What the hell does that even mean? Surely there is a better word to use. --Kennyisinvisible 02:46, 13 July 2005 (UTC)
Minarchism means a minimalist government. But perhaps a better word would be "Libertarian"? --Teabeard 01:21, 8 January 2006 (UTC)
[edit] Adam Smith quote
"All for ourselves, and nothing for other people, seems, in every age of the world, to have been the vile maxim of the masters of mankind." ~ Adam Smith
I fail to see what this quote has to do with capitalism. It rather seems to me to be extending from whoever added its' views of capitalism and the results of capitalism, not capitalism itself. I'm removing it for that reason. If someone wants to put it back please give a valid reason for doing so.
I removed this quote AGAIN for the same reason. Again I will ask anyone who wants to put it back to give a valid reason for it being on this page. -JRocket
[edit] Bias
Maybe it's just me, but is this page horribly biased in favor of left-wing economics? —The preceding unsigned comment was added by 71.163.146.6 (talk • contribs) 04:39, 4 April 2007 (UTC)

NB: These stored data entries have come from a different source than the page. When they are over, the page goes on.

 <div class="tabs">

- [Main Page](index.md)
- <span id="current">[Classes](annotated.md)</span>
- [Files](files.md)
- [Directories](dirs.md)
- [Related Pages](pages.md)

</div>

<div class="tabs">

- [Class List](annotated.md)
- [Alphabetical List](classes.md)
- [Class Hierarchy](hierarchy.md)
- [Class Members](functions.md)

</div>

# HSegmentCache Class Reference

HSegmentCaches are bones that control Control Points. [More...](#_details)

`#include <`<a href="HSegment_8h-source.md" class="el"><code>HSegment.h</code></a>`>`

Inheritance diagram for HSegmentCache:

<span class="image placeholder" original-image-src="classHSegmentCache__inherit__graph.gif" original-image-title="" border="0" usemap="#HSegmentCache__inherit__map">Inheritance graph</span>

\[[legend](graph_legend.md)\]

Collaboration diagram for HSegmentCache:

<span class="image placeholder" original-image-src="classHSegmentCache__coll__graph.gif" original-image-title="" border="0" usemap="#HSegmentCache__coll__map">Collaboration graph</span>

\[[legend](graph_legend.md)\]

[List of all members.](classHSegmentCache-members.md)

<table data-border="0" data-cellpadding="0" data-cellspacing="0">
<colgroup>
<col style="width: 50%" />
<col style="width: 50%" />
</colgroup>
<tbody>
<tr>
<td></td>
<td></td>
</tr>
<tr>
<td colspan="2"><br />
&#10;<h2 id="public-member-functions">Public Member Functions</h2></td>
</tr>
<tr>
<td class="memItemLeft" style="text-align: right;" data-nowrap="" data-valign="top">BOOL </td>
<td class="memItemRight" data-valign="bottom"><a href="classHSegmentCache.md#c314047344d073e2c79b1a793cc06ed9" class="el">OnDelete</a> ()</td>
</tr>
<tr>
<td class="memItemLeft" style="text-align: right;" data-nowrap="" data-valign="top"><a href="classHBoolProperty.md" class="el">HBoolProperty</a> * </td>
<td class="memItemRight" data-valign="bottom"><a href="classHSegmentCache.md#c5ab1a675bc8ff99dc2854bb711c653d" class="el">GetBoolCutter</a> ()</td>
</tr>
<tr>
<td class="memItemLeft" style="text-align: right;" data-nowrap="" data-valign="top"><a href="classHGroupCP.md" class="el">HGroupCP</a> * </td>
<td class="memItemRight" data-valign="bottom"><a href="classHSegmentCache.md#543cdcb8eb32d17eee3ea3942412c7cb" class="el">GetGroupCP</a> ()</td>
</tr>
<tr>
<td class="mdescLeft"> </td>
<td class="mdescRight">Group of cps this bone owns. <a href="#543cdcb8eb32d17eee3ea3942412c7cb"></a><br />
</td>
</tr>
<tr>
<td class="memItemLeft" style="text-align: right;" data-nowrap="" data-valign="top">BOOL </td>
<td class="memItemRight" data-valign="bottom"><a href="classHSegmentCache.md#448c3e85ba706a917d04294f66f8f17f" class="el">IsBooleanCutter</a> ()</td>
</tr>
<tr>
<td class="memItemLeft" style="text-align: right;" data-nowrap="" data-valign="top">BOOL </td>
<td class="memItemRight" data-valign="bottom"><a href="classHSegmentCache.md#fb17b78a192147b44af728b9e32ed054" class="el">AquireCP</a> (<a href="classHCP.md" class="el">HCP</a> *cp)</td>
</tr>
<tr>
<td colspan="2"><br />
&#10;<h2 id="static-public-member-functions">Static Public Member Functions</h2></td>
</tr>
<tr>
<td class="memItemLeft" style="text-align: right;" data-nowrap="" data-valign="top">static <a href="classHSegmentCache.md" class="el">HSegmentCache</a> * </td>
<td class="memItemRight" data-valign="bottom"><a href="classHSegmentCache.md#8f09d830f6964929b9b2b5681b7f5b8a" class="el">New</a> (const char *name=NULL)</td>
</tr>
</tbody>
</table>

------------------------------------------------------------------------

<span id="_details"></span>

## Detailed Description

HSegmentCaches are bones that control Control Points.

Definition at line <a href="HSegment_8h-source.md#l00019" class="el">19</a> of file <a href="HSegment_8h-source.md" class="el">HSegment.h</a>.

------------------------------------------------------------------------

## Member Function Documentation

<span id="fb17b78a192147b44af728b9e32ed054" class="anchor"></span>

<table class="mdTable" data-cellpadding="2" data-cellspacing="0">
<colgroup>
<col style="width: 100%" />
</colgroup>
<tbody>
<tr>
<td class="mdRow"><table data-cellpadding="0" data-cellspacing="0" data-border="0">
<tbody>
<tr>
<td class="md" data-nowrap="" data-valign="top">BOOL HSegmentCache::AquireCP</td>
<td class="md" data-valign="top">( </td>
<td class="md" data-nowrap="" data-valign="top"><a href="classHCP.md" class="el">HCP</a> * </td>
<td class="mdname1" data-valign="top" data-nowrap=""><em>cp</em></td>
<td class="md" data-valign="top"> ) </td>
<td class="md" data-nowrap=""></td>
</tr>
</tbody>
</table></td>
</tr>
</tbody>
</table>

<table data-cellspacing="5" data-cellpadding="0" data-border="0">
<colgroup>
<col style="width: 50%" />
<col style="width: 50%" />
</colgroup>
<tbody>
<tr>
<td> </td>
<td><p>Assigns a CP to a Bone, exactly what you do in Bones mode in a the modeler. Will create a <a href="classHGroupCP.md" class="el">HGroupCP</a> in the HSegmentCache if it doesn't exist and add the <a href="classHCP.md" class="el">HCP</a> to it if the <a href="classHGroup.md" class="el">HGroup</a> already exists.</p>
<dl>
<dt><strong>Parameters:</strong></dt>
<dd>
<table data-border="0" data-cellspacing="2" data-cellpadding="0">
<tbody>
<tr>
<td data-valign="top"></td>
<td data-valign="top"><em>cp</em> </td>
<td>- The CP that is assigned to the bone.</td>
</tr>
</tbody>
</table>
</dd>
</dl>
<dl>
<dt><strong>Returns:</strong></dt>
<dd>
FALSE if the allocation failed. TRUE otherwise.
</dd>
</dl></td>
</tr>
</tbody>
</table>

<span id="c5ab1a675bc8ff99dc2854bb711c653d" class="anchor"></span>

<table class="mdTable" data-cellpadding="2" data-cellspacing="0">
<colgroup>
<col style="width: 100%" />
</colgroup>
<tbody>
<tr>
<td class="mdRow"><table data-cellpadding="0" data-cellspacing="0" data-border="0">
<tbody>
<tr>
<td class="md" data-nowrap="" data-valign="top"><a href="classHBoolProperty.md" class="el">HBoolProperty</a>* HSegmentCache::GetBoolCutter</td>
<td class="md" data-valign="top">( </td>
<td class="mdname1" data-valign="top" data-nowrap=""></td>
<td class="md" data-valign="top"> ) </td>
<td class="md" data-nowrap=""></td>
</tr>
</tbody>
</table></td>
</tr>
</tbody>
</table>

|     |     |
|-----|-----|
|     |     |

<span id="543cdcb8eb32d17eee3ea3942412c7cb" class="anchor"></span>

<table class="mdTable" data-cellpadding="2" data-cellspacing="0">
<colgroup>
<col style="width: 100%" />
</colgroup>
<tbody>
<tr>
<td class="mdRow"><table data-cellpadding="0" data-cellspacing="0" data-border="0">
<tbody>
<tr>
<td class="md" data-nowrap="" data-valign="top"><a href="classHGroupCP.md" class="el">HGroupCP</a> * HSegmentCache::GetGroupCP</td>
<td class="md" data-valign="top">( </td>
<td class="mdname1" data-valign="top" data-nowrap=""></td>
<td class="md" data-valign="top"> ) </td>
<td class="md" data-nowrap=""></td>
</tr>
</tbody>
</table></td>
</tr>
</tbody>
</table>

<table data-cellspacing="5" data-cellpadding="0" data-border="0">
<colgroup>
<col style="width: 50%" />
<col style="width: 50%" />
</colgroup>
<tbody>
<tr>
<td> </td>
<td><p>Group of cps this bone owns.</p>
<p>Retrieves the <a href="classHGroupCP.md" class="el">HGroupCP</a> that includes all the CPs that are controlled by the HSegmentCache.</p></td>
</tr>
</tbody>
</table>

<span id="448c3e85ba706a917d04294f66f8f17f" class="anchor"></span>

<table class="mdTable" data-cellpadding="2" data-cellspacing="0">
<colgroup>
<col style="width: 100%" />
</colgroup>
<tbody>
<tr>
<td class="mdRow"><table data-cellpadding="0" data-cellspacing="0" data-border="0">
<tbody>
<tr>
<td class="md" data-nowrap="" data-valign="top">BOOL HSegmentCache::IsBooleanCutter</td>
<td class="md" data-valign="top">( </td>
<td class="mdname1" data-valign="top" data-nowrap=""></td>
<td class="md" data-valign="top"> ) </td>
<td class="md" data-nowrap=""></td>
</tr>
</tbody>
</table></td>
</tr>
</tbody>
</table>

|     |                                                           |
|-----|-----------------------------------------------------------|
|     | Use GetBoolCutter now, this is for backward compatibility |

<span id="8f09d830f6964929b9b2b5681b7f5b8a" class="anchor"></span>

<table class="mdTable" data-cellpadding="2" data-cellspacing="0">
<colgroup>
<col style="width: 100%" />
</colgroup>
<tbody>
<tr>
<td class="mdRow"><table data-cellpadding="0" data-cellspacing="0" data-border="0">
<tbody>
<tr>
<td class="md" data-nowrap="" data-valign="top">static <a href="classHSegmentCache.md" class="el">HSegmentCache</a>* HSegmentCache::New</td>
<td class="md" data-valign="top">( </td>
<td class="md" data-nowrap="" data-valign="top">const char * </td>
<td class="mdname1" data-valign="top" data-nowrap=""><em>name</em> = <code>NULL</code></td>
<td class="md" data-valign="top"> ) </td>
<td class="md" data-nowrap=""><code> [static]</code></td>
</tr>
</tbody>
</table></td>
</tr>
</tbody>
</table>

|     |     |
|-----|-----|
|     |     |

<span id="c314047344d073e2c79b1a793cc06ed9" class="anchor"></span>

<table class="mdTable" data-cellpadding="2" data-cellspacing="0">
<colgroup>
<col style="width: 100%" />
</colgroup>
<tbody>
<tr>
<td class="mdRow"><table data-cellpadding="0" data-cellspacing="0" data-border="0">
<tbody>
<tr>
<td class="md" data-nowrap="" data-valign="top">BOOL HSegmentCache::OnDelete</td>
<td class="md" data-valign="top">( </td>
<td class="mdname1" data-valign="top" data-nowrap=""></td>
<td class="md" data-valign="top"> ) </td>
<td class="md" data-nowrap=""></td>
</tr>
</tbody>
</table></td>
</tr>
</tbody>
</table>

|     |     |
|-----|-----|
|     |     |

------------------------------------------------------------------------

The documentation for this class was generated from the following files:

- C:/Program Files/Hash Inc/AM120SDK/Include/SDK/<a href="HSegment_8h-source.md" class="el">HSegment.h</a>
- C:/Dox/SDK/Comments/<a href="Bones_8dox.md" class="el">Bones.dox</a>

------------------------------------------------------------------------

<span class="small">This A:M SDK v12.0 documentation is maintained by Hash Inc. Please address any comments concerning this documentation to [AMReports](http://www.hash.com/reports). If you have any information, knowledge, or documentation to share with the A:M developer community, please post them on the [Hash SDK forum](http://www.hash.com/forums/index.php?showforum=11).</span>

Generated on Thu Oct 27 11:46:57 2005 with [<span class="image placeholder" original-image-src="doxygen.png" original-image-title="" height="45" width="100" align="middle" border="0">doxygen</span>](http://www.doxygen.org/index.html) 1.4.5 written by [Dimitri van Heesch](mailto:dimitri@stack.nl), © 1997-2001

In favor of?! This is horribly, horribly biased against it! 66.235.51.50 06:11, 16 April 2011 (UTC)
[edit] Bias
These quotes are horribly, horribly biased. I propose closer restrictions on the posting of left wing quotes (while not removing those already there), at least until the discrepancy is resolved. Either that or (as I shall attempt now) divide the article into two halves: pro-capitalist or anti-capitalist. —This unsigned comment is by 165.228.96.94 (talk • contribs) .
- I find any current complaints about the supposed bias of this article rather amusing... whoever did the postings might have been biased in various ways, but even after moving a couple quotes that weren't previously categorized into the anti-capitalist section during my recent cleanup the result is 16 anti-capitalist quotes and 29 pro-capitalist... hardly a ratio that supports the contention that it is "horribly, horribly biased" against capitalism or that there is need for a pruning of "left wing" quotes. To quote the great libertarian capitalist Milton Friedman: "A society that puts equality before freedom will get neither. A society that puts freedom before equality will get a high degree of both." ~ Kalki 10:18, 17 August 2007 (UTC)
[edit] Some of these quotes are not directly about Capitalism
I will cite this one by John Stuart Mill as an example: "Since the state must necessarily provide subsistance for the criminal poor while undergoing punishment, not to do the same for the poor who have not offended is to give a premium on crime."
This quote clearly advocates government entitlements to the poor; but this article is not on the topic of entitlements, but rather on the economic system known as capitalism. By almost all accounts the United States would be considered a capitalist system, and yet the USA provides entitlements to the poor. So the fact is, the two are not mutually exclusive and this quote would perhaps better be placed in an article on entitlements rather than here?
Capitalism -- by the definition in the first paragraph of the article -- is an economic system where the means of production are privately owned and is largely unregulated. It says nothing in it about entitlements one way or the other, so I don't see how that particular quote has anything to do with capitalism.
- I agree this quote is not directly enough about capitalism and have removed it. ~ Kalki 21:28, 25 December 2007 (UTC)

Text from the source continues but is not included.